An Egyptian court on Thursday sentenced 21 people to death after convicting them earlier of belonging to a “terrorist cell” linked to the Daesh terrorist group, according to a judicial source.
The unnamed source, who was quoted in local media, said the Cairo Criminal Court had sentenced 21 people to death — 16 of whom had been tried in absentia — after convicting them earlier of joining Daesh in Egypt’s northern Damietta province.
The court also sentenced four other people to 25 years each behind bars in the same case, while three others were slapped with 15-year jail terms.
Thursday’s sentences can still be appealed before the Court of Cassation, Egypt’s highest appellate court.

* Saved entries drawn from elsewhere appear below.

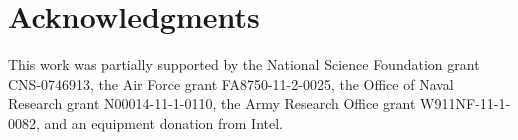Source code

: \vspace{-0.1in}
\section*{Acknowledgments}
\label{sec:ack}

This work was partially supported by the National Science Foundation
grant CNS-0746913,
the Air Force grant FA8750-11-2-0025,
the Office of Naval Research grant N00014-11-1-0110,
the Army Research Office grant W911NF-11-1-0082,
and an equipment donation from Intel.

Earlier this month, the European Parliament condemned Egypt’s frequent use of the death penalty, calling on the Egyptian authorities to “halt all imminent executions”.
It went on to voice its “serious concern” over mass trials being conducted in Egypt and the “large number” of death sentences they were producing.
Egypt has been roiled by turmoil since the military ousted and imprisoned Mohamed Morsi, the country’s first freely elected president, in a 2013 military coup.
In the almost five years since, hundreds of people have been sentenced to death on charges of engaging in “acts of violence” under the post-coup regime of President Abdel-Fattah al-Sisi.